Recent literature on response to a variety of psychotropic treatments has highlighted the importance of early symptomatic improvement. While the published studies vary in their definition of early response, several have suggested that a reduction in symptoms within the first week of drug exposure strongly predicts response after many weeks of therapy. In patients with unipolar major depression, sensitivities and specificities in the range of 80% have been reported.84 For patients with bipolar depression, specificity is low, ie, lack of early improvement predicts poor response, but the presence of early improvement is unreliable.85 Interestingly, this finding seems to hold both for pharmacological and psychotherapeutic (cognitive-behavioral) modalities86 and has been linked to changes in brain-derived neurotropic factor (BDNF) in one study.87 Similar results have been reported for mania, schizophrenia, and ADHD.88-90 These findings may contradict the established view that response to psychiatric treatments cannot be accurately gauged before several weeks. If supported in future studies, this observation could prove to be a valuable clinical predictor of response: patients who fail to showany response within the first week of treatment may benefit from a change.

The recent focus on genetics has also revived interest in the family history as a predictive tool.91 Families can be uniquely informative since they provide a “natural laboratory” in which genetics and environment come together in a manner that is not seen in other groupings of people.92 While everyone in a family is genetically distinct, relatives share substantial fractions of rare and common genetic variation in a context of shared environment and life experiences. Thus we should not be surprised that family history is still a much better predictor of common health and treatment outcomes than any available genetic tests.93,94 Just one example: family history is still the best predictor of response to lithium in bipolar disorder.38,95 This renewed interest in family history has also led to proposals for better, more efficient collection of family history data in research and clinical contexts.96,97

Summary and future directions

Prediction of treatment outcomes remains a significant challenge for psychiatry, as it does for the rest of medicine. While there has been considerable progress in recent years, major barriers to progress remain. Inadequate sample sizes are a significant problem, since psychiatric diagnostic categories remain quite heterogeneous, with little assurance that similarly diagnosed patients share similar etiological and pathophysiological factors. We still have a poor understanding of how events that can be described at the level of genes or neurons emerge as complex mental states characterized by disturbances in emotions, cognitions, and behaviors. And as in other fields of medicine, treatment outcomes will continue to be influenced by individual choices and disparities in social, economic, and educational opportunities that are largely beyond the control of clinicians.

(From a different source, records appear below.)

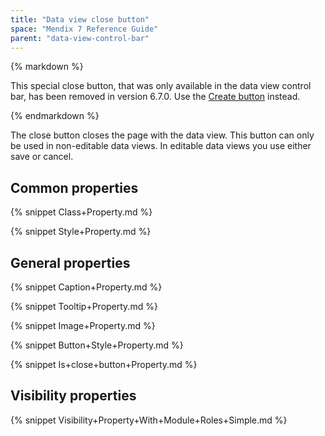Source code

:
 ```yaml
---
title: "Data view close button"
space: "Mendix 7 Reference Guide"
parent: "data-view-control-bar"
---
```



<div class="alert alert-info">{% markdown %}

This special close button, that was only available in the data view control bar, has been removed in version 6.7.0. Use the [Create button](new-button) instead.

{% endmarkdown %}</div>

The close button closes the page with the data view. This button can only be used in non-editable data views. In editable data views you use either save or cancel.

## Common properties

{% snippet Class+Property.md %}

{% snippet Style+Property.md %}

## General properties

{% snippet Caption+Property.md %}

{% snippet Tooltip+Property.md %}

{% snippet Image+Property.md %}

{% snippet Button+Style+Property.md %}

{% snippet Is+close+button+Property.md %}

## Visibility properties

{% snippet Visibility+Property+With+Module+Roles+Simple.md %}
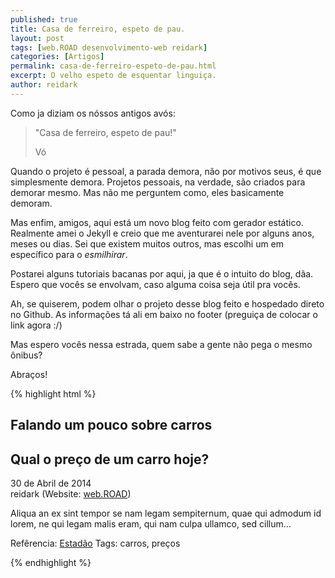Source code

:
 ```yaml
---
published: true
title: Casa de ferreiro, espeto de pau.
layout: post
tags: [web.ROAD desenvolvimento-web reidark]
categories: [Artigos]
permalink: casa-de-ferreiro-espeto-de-pau.html
excerpt: O velho espeto de esquentar linguiça.
author: reidark
---
```

Como ja diziam os nóssos antigos avós:

> "Casa de ferreiro, espeto de pau!"
>
> Vó

Quando o projeto é pessoal, a parada demora, não por motivos seus, é que simplesmente demora. Projetos pessoais, na verdade, são criados para demorar mesmo. Mas não me perguntem como, eles basicamente demoram.

Mas enfim, amigos, aqui está um novo blog feito com gerador estático. Realmente amei o Jekyll e creio que me aventurarei nele por alguns anos, meses ou dias. Sei que existem muitos outros, mas escolhi um em específico para o *esmilhirar*.

Postarei alguns tutoriais bacanas por aqui, ja que é o intuito do blog, dãa. Espero que vocês se envolvam, caso alguma coisa seja útil pra vocês.

Ah, se quiserem, podem olhar o projeto desse blog feito e hospedado direto no Github. As informações tá ali em baixo no footer (preguiça de colocar o link agora :/)

Mas espero vocês nessa estrada, quem sabe a gente não pega o mesmo ônibus?

Abraços!

{% highlight html %}

<article itemscope itemtype="http://schema.org/Article">
 <h1 itemprop="name">Falando um pouco sobre carros</h1>
 <h2 itemprop="headline">Qual o preço de um carro hoje?</h2>
 <time itemprop="datePublished">30 de Abril de 2014</time>
 <div itemprop="author" itemscope itemtype="http://schema.org/Person">
    <span itemprop="name">reidark</span> (Website: <a href="#" itemprop="url">web.ROAD</a>)
 </div>
 <p itemprop="articleBody">Aliqua an ex sint tempor se nam legam sempiternum, quae qui admodum id lorem, ne 
 qui legam malis eram, qui nam culpa ullamco, sed cillum...</p>
 <span>Refêrencia: <a href="#" itemprop="isBasedOnUrl">Estadão</a></span>
 <span itemprop="keywords">Tags: carros, preços</span>
</article>

{% endhighlight %}
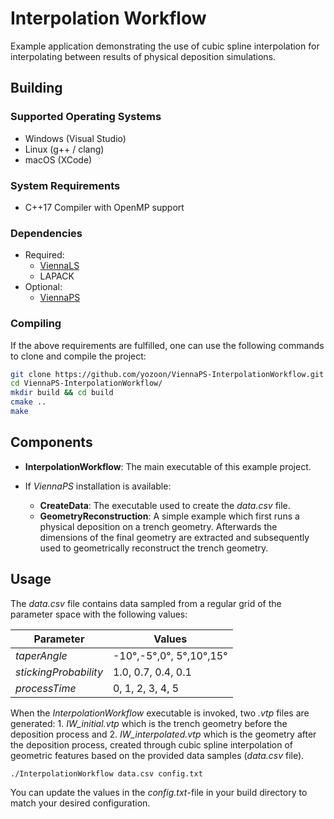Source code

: # Interpolation Workflow

Example application demonstrating the use of cubic spline interpolation for interpolating between results of physical deposition simulations. 

## Building
### Supported Operating Systems

* Windows (Visual Studio)
* Linux (g++ / clang)
* macOS (XCode)

### System Requirements

* C++17 Compiler with OpenMP support

### Dependencies
* Required:
    * [ViennaLS](https://github.com/ViennaTools/ViennaLS)
    * LAPACK
* Optional:
  * [ViennaPS](https://github.com/ViennaTools/ViennaPS)

### Compiling
If the above requirements are fulfilled, one can use the following commands to clone and compile the project:

```bash
git clone https://github.com/yozoon/ViennaPS-InterpolationWorkflow.git
cd ViennaPS-InterpolationWorkflow/
mkdir build && cd build
cmake ..
make
```

## Components

* __InterpolationWorkflow__: The main executable of this example project.

* If _ViennaPS_ installation is available:
  * __CreateData__: The executable used to create the _data.csv_ file.
  * __GeometryReconstruction__: A simple example which first runs a physical deposition on a trench geometry. Afterwards the dimensions of the final geometry are extracted and subsequently used to geometrically reconstruct the trench geometry.

## Usage

The _data.csv_ file contains data sampled from a regular grid of the parameter space with the following values:

| Parameter | Values |
| --- | --- |
| _taperAngle_ | -10°,-5°,0°, 5°,10°,15° |
| _stickingProbability_ | 1.0, 0.7, 0.4, 0.1 |
| _processTime_ | 0, 1, 2, 3, 4, 5 |

When the _InterpolationWorkflow_ executable is invoked, two _.vtp_ files are generated: 1. _IW_initial.vtp_ which is the trench geometry before the deposition process and 2. _IW_interpolated.vtp_ which is the geometry after the deposition process, created through cubic spline interpolation of geometric features based on the provided data samples (_data.csv_ file).

```bash
./InterpolationWorkflow data.csv config.txt
```

You can update the values in the _config.txt_-file in your build directory to match your desired configuration.
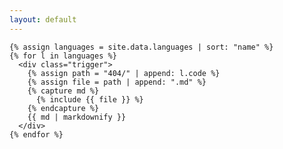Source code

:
 ```yaml
---
layout: default
---
```

    {% assign languages = site.data.languages | sort: "name" %}
    {% for l in languages %}
      <div class="trigger">
        {% assign path = "404/" | append: l.code %}
        {% assign file = path | append: ".md" %}
        {% capture md %}
          {% include {{ file }} %}
        {% endcapture %}
        {{ md | markdownify }}
      </div>
    {% endfor %}

<script>
  window.setTimeout(function () {
    var p = window.location.pathname;
    var regex = /^\/\w+\//i;
    if (p.search(/^\/en\//i) != 0) {
      p = p.replace(regex,"/en/");
    } else {
      p = "/";
    }
    window.location.assign(p);
  },{{site.delay }}* 1000);

</script>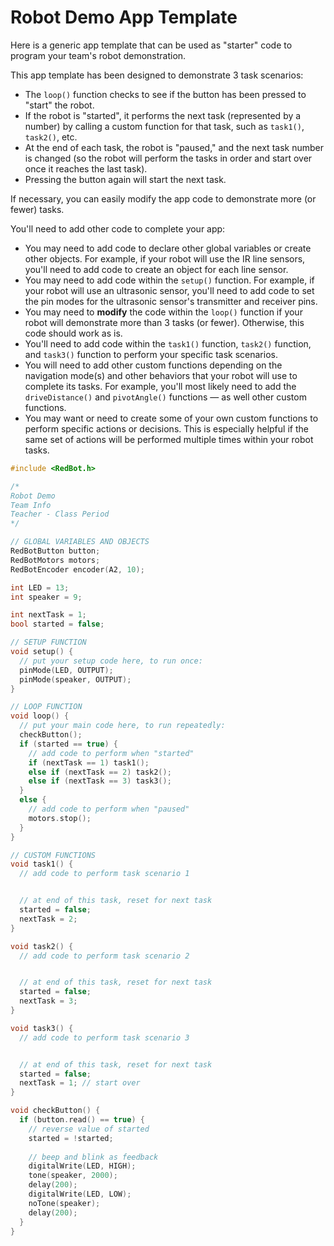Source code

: # Robot Demo App Template

Here is a generic app template that can be used as "starter" code to program your team's robot demonstration.

This app template has been designed to demonstrate 3 task scenarios:

* The `loop()` function checks to see if the button has been pressed to "start" the robot.
* If the robot is "started", it performs the next task \(represented by a number\) by calling a custom function for that task, such as `task1()`, `task2()`, etc.
* At the end of each task, the robot is "paused," and the next task number is changed \(so the robot will perform the tasks in order and start over once it reaches the last task\).
* Pressing the button again will start the next task.

If necessary, you can easily modify the app code to demonstrate more \(or fewer\) tasks.

You'll need to add other code to complete your app:

* You may need to add code to declare other global variables or create other objects. For example, if your robot will use the IR line sensors, you'll need to add code to create an object for each line sensor.
* You may need to add code within the `setup()` function. For example, if your robot will use an ultrasonic sensor, you'll need to add code to set the pin modes for the ultrasonic sensor's transmitter and receiver pins.
* You may need to **modify** the code within the `loop()` function if your robot will demonstrate more than 3 tasks \(or fewer\). Otherwise, this code should work as is.
* You'll need to add code within the `task1()` function, `task2()` function, and `task3()` function to perform your specific task scenarios.
* You will need to add other custom functions depending on the navigation mode\(s\) and other behaviors that your robot will use to complete its tasks. For example, you'll most likely need to add the `driveDistance()` and `pivotAngle()` functions — as well other custom functions.
* You may want or need to create some of your own custom functions to perform specific actions or decisions. This is especially helpful if the same set of actions will be performed multiple times within your robot tasks.

```cpp
#include <RedBot.h>

/*
Robot Demo
Team Info
Teacher - Class Period
*/

// GLOBAL VARIABLES AND OBJECTS
RedBotButton button;
RedBotMotors motors;
RedBotEncoder encoder(A2, 10);

int LED = 13;
int speaker = 9;

int nextTask = 1;
bool started = false;

// SETUP FUNCTION
void setup() {
  // put your setup code here, to run once:
  pinMode(LED, OUTPUT);
  pinMode(speaker, OUTPUT);
}

// LOOP FUNCTION
void loop() {
  // put your main code here, to run repeatedly:
  checkButton();
  if (started == true) {
    // add code to perform when "started"
    if (nextTask == 1) task1();
    else if (nextTask == 2) task2();
    else if (nextTask == 3) task3();
  }
  else {
    // add code to perform when "paused"
    motors.stop();
  }
}

// CUSTOM FUNCTIONS
void task1() {
  // add code to perform task scenario 1


  // at end of this task, reset for next task
  started = false;
  nextTask = 2;
}

void task2() {
  // add code to perform task scenario 2


  // at end of this task, reset for next task
  started = false;
  nextTask = 3;
}

void task3() {
  // add code to perform task scenario 3


  // at end of this task, reset for next task
  started = false;
  nextTask = 1; // start over
}

void checkButton() {
  if (button.read() == true) {
    // reverse value of started
    started = !started;
    
    // beep and blink as feedback
    digitalWrite(LED, HIGH);
    tone(speaker, 2000);
    delay(200);
    digitalWrite(LED, LOW);
    noTone(speaker);
    delay(200);
  }
}

```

We now have a solid foundation in prediction science, outcomes measurement, and genomics on which future research can build. The best predictions will need to take into account clinical as well as biomarker data. Genetic markers show special promise in this regard, but we need more research into the clinical utility of genetic information in individual treatment decisions. Integrative approaches that like the family history can jointly model genetic and environmental influences stand the best chance for generating clinically-relevant predictions.

How far can we go in predicting treatment outcomes in psychiatry? As data accumulate, we should be able to move well beyond the largely trial-and-error approach most psychiatrists still rely on. Even the best predictions are ultimately limited by the great extent of human variation, without which, to paraphrase William Osier, medicine would be more of a science and less of an art.